Hein's own dilemma was similar to that of Wilberforce, the British leader for abolition of slavery in the 18th century whose conversion to Christ made him think he should leave Parliament for the pastorate. But ex--slave trader John Newton, an influential evangelical London pastor, advised Wilberforce to remain in Parliament.
Hein was growing in his passion to serve Christ as a Eureka College student and assumed he should be a pastor. He also had pondered a golf career in college in Florida, after growing up with the short golf season in Wisconsin but still playing very well.
The conventional model then was full-time ministry in the pastorate or missions, he said during an interview near his office adjacent to the White House.
Then he read a short review of Wilberforce's life by Charles Colson and went on to read other biographies. "It was like a light bulb went on-that faith could be applied in public service," he said.
"Wilberforce had to build coalitions. He had to inform public opinion. He had to use rigorous research," Hein said. "He assembled this remarkable group of talented people.
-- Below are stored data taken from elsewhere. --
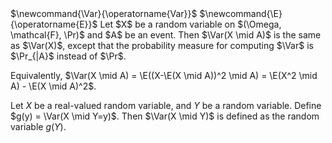 <span class="invisible">
$\newcommand{\Var}{\operatorname{Var}}$
$\newcommand{\E}{\operatorname{E}}$
</span>
Let $X$ be a random variable on $(\Omega, \mathcal{F}, \Pr)$ and $A$ be an event.
Then $\Var(X \mid A)$ is the same as $\Var(X)$,
except that the probability measure for computing $\Var$
is $\Pr_{|A}$ instead of $\Pr$.

Equivalently, $\Var(X \mid A) = \E((X-\E(X \mid A))^2 \mid A) = \E(X^2 \mid A) - \E(X \mid A)^2$.

Let $X$ be a real-valued random variable, and $Y$ be a random variable.
Define $g(y) = \Var(X \mid Y=y)$. Then $\Var(X \mid Y)$ is defined as the random variable $g(Y)$.
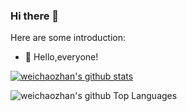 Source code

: ### Hi there 👋

Here are some introduction:

- 🔭  Hello,everyone!


[![weichaozhan's github stats](https://github-readme-stats.vercel.app/api?username=weichaozhan&hide=contribs,prs,issues&hide_title=true&show_icons=true&theme=slateorange&show_owner=true&count_private=true&include_all_commits=false)](https://github.com/weichaozhan/weichaozhan)

![weichaozhan's github Top Languages](https://github-readme-stats.vercel.app/api/top-langs/?username=weichaozhan&layout=compact&theme=vue&card_width=445&hide_border=true)
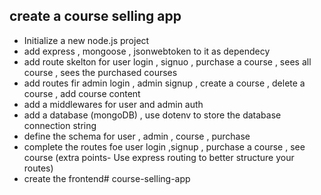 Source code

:## create a course selling app

- Initialize a new node.js project
- add express , mongoose , jsonwebtoken to it as dependecy
- add route skelton for user login , signuo , purchase a course , sees all course  , sees the purchased courses 
- add  routes fir admin login , admin signup , create a course , delete a course , add course content
- add a middlewares for user and admin auth
- add a database (mongoDB) , use dotenv to store the database connection string 
- define the schema for user , admin , course , purchase
- complete the routes foe user login ,signup , purchase a course , see course (extra points-  Use express routing to better structure your routes)
- create the frontend# course-selling-app
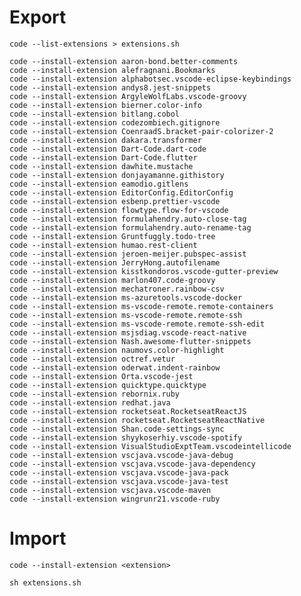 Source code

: # Export

    code --list-extensions > extensions.sh

    code --install-extension aaron-bond.better-comments
    code --install-extension alefragnani.Bookmarks
    code --install-extension alphabotsec.vscode-eclipse-keybindings
    code --install-extension andys8.jest-snippets
    code --install-extension ArgyleWolfLabs.vscode-groovy
    code --install-extension bierner.color-info
    code --install-extension bitlang.cobol
    code --install-extension codezombiech.gitignore
    code --install-extension CoenraadS.bracket-pair-colorizer-2
    code --install-extension dakara.transformer
    code --install-extension Dart-Code.dart-code
    code --install-extension Dart-Code.flutter
    code --install-extension dawhite.mustache
    code --install-extension donjayamanne.githistory
    code --install-extension eamodio.gitlens
    code --install-extension EditorConfig.EditorConfig
    code --install-extension esbenp.prettier-vscode
    code --install-extension flowtype.flow-for-vscode
    code --install-extension formulahendry.auto-close-tag
    code --install-extension formulahendry.auto-rename-tag
    code --install-extension Gruntfuggly.todo-tree
    code --install-extension humao.rest-client
    code --install-extension jeroen-meijer.pubspec-assist
    code --install-extension JerryHong.autofilename
    code --install-extension kisstkondoros.vscode-gutter-preview
    code --install-extension marlon407.code-groovy
    code --install-extension mechatroner.rainbow-csv
    code --install-extension ms-azuretools.vscode-docker
    code --install-extension ms-vscode-remote.remote-containers
    code --install-extension ms-vscode-remote.remote-ssh
    code --install-extension ms-vscode-remote.remote-ssh-edit
    code --install-extension msjsdiag.vscode-react-native
    code --install-extension Nash.awesome-flutter-snippets
    code --install-extension naumovs.color-highlight
    code --install-extension octref.vetur
    code --install-extension oderwat.indent-rainbow
    code --install-extension Orta.vscode-jest
    code --install-extension quicktype.quicktype
    code --install-extension rebornix.ruby
    code --install-extension redhat.java
    code --install-extension rocketseat.RocketseatReactJS
    code --install-extension rocketseat.RocketseatReactNative
    code --install-extension Shan.code-settings-sync
    code --install-extension shyykoserhiy.vscode-spotify
    code --install-extension VisualStudioExptTeam.vscodeintellicode
    code --install-extension vscjava.vscode-java-debug
    code --install-extension vscjava.vscode-java-dependency
    code --install-extension vscjava.vscode-java-pack
    code --install-extension vscjava.vscode-java-test
    code --install-extension vscjava.vscode-maven
    code --install-extension wingrunr21.vscode-ruby

# Import

    code --install-extension <extension>
    
    sh extensions.sh
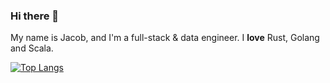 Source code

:### Hi there 👋

My name is Jacob, and I'm a full-stack & data engineer. I **love** Rust, Golang and Scala.

[![Top Langs](https://github-readme-stats.vercel.app/api/top-langs/?username=jacobbishopxy&layout=compact&langs_count=6)](https://github.com/Jacobbishopxy/github-readme-stats)
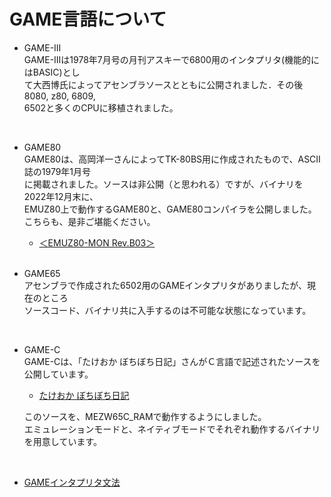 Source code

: # GAME言語について

- GAME-III<br>
GAME-IIIは1978年7月号の月刊アスキーで6800用のインタプリタ(機能的に はBASIC)とし<br>
て大西博氏によってアセンブラソースとともに公開されました．その後8080, z80, 6809,<br>
6502と多くのCPUに移植されました。<br>
<br>

- GAME80<br>
GAME80は、高岡洋一さんによってTK-80BS用に作成されたもので、ASCII誌の1979年1月号<br>
に掲載されました。ソースは非公開（と思われる）ですが、バイナリを2022年12月末に、<br>
EMUZ80上で動作するGAME80と、GAME80コンパイラを公開しました。<br>
こちらも、是非ご堪能ください。

  - [＜EMUZ80-MON Rev.B03＞](https://github.com/akih-san/EMUZ80-MON/tree/main/Rev.B03)
<br><br>

- GAME65<br>
アセンブラで作成された6502用のGAMEインタプリタがありましたが、現在のところ<br>
ソースコード、バイナリ共に入手するのは不可能な状態になっています。<br>
<br>

- GAME-C<br>
GAME-Cは、「たけおか ぼちぼち日記」さんがＣ言語で記述されたソースを公開しています。<br>

  - [たけおか ぼちぼち日記](https://ameblo.jp/takeoka/entry-11004344172.html)<br>

  このソースを、MEZW65C_RAMで動作するようにしました。<br>
  エミュレーションモードと、ネイティブモードでそれぞれ動作するバイナリを用意しています。<br>
<br>

- [GAMEインタプリタ文法]()<br>

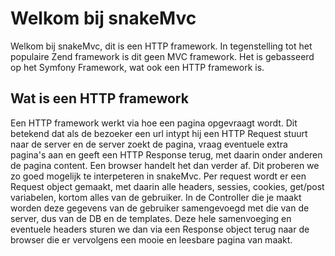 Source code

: # Welkom bij snakeMvc

Welkom bij snakeMvc, dit is een HTTP framework. In tegenstelling tot het populaire Zend framework is dit geen MVC framework. Het is gebasseerd op het Symfony Framework, wat ook een HTTP framework is.

## Wat is een HTTP framework

Een HTTP framework werkt via hoe een pagina opgevraagt wordt. Dit betekend dat als de bezoeker een url intypt hij een HTTP Request stuurt naar de server en de server zoekt de pagina, vraag eventuele extra pagina's aan en geeft een HTTP Response terug, met daarin onder anderen de pagina content. Een browser handelt het dan verder af.
Dit proberen we zo goed mogelijk te interpeteren in snakeMvc. Per request wordt er een Request object gemaakt, met daarin alle headers, sessies, cookies, get/post variabelen, kortom alles van de gebruiker. In de Controller die je maakt worden deze gegevens van de gebruiker samengevoegd met die van de server, dus van de DB en de templates. Deze hele samenvoeging en eventuele headers sturen we dan via een Response object terug naar de browser die er vervolgens een mooie en leesbare pagina van maakt.
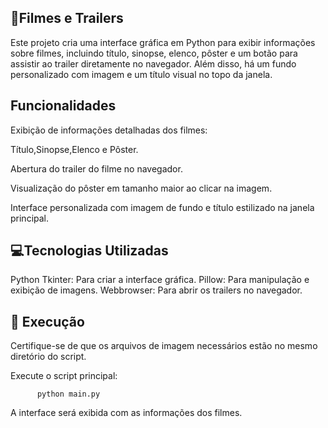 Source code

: ## 🎥Filmes e Trailers

Este projeto cria uma interface gráfica em Python para exibir informações sobre filmes, incluindo título, sinopse, elenco, pôster e um botão para assistir ao trailer diretamente no navegador. Além disso, há um fundo personalizado com imagem e um título visual no topo da janela.

  ## Funcionalidades

  Exibição de informações detalhadas dos filmes:

  Título,Sinopse,Elenco e Pôster.

  Abertura do trailer do filme no navegador.

  Visualização do pôster em tamanho maior ao clicar na imagem.

  Interface personalizada com imagem de fundo e título estilizado na janela principal.

##  💻Tecnologias Utilizadas
  
  Python
  Tkinter: Para criar a interface gráfica.
  Pillow: Para manipulação e exibição de imagens.
  Webbrowser: Para abrir os trailers no navegador.
  
  ##  🔧 Execução

  Certifique-se de que os arquivos de imagem necessários estão no mesmo diretório do script.
  
  Execute o script principal:
  
          python main.py
          
A interface será exibida com as informações dos filmes.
He laid down his personal ambition, yet he learned how to be effective politically. He could have held a much more prominent ministry post."
Hein came to his current assignment from the Indianapolis-based Sagamore Institute. Earlier he helped then Wisconsin Gov. Tommy Thompson introduce a pioneer version of welfare reform. Now, thanks to Wilberforce, he's working in the Bush administration to open the minds of government officials to how faith can resolve difficult social problems.